Kapıyı açıp geri kapattığında elinde yemek tepsisi vardı. Bir kaç adımda yanıma getirip kucağıma bıraktı.
" Sıcak çorba ve meyva.
Ye! "
" Canım istemiyor..."
Diyerek tepsiyi kaldıracakken engel oldu.
" Yemezsen düzenlemezsin.
Yemeğini ye ilaçlarını al. Sonra ayak bileğine krem sürüp yeniden bandaj yapacağız. Ve sırtındaki yaraya pansuman. "
Önümdeki tepsiye baktım.
Doğru söylüyordu. Kendimi toparlayıp bir an önce kendi evime gitmeliydim. Elime aldığım kaşık ve bir dilim ekmekle çorbadan içmeye başladım. Bu sırada gözleri sürekli üzerimdeydi. Çorbanın birazını yedikten sonra kaşığı tepsiye bıraktım."
" Teşekkür ederim."
" Meyvalar bitecek."
Tabaktaki doğranmış elma, armut ve mandalinalara baktım bu kez.
" Sonra yesem..."
" Tamam. "
Diyerek bir bardak su ve ağrı kesici ilacımı verdi. İçip arkama yaslanırken tepsiyi alıp komodinin üzerine koydu. Yerinden kalkıp büyük kitaplığın yanına gitti. Sonra küçük bir ilk yardım kutusuyla geri geldi.
" Önce sırtın."
" Ne?"
" Yan dönde sırtındaki yaranın pansumanını yapayım."
O mu yapacaktı. Hayır, olmazdı.
" Aa! Yok!
Gerek yok!
Acımıyor artık."
Dedim panikle.
" Gerek var Ada!
Sen hemşiresin gerek olduğunu bal gibi de biliyorsun!
Benden çekinmene gerek yok. Hem iltihaplanırsa daha kötü yanar canın.
Üstelik sen bana yardım ederken ben sesimi çıkardım mı. Bacağıma sapladığın şırıngaya rağmen."
Dedi gülümseyerek.
" Senin durumun daha kötüydü. Serum da yoktu."
Dedim mırıltıyla.
" Farketmez.
Benim ihtiyacım vardı sen yardım ettin. Şuanda da senin ihtiyacın var. Ve yardım edebilecek tek kişi benim."
Yine haklıydı. Oturduğum yerde ayak bileğime dikkat ederek yavaşça yan döndüm. Pijamamın uçlarından tutup yukarıya kaldırdı. Omuzum üzerinden elimle tutarak yardım ederken kendi hâlime ve acizliğime baktım. Kendi kendime acırken birbirine bastırdığım dudaklarım titremeye başladı. Ve dayanamayıp ağlamaya başladım.
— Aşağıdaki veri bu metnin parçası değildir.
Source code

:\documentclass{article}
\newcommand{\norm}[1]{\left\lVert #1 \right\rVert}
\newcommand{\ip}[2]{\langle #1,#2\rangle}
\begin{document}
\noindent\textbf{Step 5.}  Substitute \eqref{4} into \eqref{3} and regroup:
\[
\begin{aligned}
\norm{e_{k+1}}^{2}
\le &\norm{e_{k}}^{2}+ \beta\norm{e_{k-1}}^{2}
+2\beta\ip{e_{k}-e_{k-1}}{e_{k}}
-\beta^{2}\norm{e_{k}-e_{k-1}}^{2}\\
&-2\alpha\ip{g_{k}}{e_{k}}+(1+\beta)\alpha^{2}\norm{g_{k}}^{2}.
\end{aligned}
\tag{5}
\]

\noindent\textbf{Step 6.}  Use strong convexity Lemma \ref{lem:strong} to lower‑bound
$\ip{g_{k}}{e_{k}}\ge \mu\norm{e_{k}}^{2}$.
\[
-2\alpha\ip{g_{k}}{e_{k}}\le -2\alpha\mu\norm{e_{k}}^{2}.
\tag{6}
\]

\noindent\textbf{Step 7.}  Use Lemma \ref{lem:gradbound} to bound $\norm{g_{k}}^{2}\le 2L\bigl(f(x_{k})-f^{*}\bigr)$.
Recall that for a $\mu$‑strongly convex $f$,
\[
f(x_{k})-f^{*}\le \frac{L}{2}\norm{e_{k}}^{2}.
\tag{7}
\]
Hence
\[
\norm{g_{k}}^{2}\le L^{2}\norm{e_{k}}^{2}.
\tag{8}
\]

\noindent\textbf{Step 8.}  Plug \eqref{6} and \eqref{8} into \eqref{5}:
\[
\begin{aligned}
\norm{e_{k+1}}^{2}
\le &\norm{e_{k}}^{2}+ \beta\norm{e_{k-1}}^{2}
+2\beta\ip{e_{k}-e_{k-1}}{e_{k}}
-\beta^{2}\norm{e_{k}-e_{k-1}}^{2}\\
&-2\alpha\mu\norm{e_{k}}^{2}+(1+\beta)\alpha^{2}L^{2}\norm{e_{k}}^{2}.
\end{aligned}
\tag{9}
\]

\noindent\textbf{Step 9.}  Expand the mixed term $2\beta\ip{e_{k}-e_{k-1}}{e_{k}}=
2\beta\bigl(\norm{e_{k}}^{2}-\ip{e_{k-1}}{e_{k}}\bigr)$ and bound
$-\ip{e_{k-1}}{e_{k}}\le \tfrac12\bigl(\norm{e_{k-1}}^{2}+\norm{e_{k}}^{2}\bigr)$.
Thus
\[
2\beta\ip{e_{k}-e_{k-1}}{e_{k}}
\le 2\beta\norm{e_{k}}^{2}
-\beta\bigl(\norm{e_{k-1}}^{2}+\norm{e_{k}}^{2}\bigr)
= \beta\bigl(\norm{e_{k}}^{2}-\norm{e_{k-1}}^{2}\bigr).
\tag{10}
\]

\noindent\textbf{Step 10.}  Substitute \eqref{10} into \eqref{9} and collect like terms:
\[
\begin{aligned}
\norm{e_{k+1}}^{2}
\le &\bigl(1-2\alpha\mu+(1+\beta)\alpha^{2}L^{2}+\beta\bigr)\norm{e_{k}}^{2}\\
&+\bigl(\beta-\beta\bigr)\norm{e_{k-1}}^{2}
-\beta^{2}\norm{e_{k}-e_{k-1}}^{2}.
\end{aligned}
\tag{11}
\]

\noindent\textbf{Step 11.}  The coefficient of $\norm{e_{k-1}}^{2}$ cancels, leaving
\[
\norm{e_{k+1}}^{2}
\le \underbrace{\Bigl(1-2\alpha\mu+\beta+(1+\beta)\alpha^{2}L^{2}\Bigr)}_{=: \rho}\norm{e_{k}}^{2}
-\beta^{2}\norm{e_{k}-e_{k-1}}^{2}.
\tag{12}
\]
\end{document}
Zihnimde yeniden ve yeniden canlanan görüntüler yüzünden artan gözyaşlarımla Egemen'e la*etler yağdırdım içimden. Bu hâlimin tek sebebi oydu. Beni kaçırtması, zorla alıkoyması ve! Ve...
Birden bir hıçkırık çıktı boğazımdan benden izinsiz. Başım önüme düşüp daha çok ağlamaya başladığımda,
" Ada!" Diyen Demir'in endişeli sesi geldi.
" Canını mı yaktım?! "
Başımı iki yana salladım. O değildi hem etimi kemiğimi, hem kalbimi acıtarak canımı yakan.
Egemen denen insan artığı idi. Hâlâ aklım almıyordu. Kapıma gelen her paketin sahibi Egemenken ben korkularımı Egemen'in kollarının arasında atlatmaya çalışmış o da bu hâlimi kullanmıştı.
Ne kadar kötüydü. Benim o halimden faydalanması ne kadar zalimceydi. Ne kadar acımasızcaydı. Nasıl yapardı bana bunu. Hıçkıra hıçkıra ağlamaya başladım sonunda.
" Tamam bitti. Canını yaktıysam özür.."
" Hayır sen yakmadın canımı."
Dedim yine bir hıçkırıkla. Pijamanın uçlarını indirip beni kendine çevirdi. Fısıldayarak konuştu.
" Kim Ada?"
Anlamıştı.
" Kim yaptı?"
Derken kaşları çatılıp, bakışları karardı.
" Söyle.
Söyle ki bulup yaptığı şeyin hesabını sorayım."
Sessiz ve ağlak yaş akan gözlerle gözlerine bakarken,
" Nişanlın mı? "
Dedi birden.
" Sana bunu nişanlın mı yaptı?"
Sorduğu şeye şaşırırken,
" Telefonda adını bağırdığını duydum. Seni tanıyan biriydi.
Söyle Ada.
O! Muydu? "
Başımı önüme eğip burnumu çekerek iki yana salladım. İlginç bir şekilde Egemen Demir'i Demir ise Egemen'i nişanlım sanmıştı. Kendi kendime gülmeye başladım önce. Bana bakarken gözlerinde biraz şaşkınlık birazda acıma vardı.
Hâlime oda acımıştı ve haklıydı. Acınacak haldeydim. O bakışları ardından yeniden ağlamaya başladım. Sinirlerim iyice bozulmuş duygusal bir travma yaşıyordum anlaşılan. Elini elimin üzerine koyduğunda yerimde sıçradım bir an.
" Şiişştt! Sakin ol.
Tamam bir şey sormadım.
Sakin ol ve uzan."
Diyip omuzlarımdan tutarak geriye yatırdı beni. Gözlerimi tavana dikip sessizce ağlamaya devam ederken ayak bileğimdeki sargıyı açtı. Sonra kremin soğukluğunu hissettim. Ve tüy hafifliğindeki gezinen parmaklarını. Yavaşça ovarak sürüyordu kremi. İyice yedirdikten sonra yeniden sarmaya başlarken,
" Egemen..." Dedim.
" Yıllardır arkadaşım olduğunu sandığım Egemendi."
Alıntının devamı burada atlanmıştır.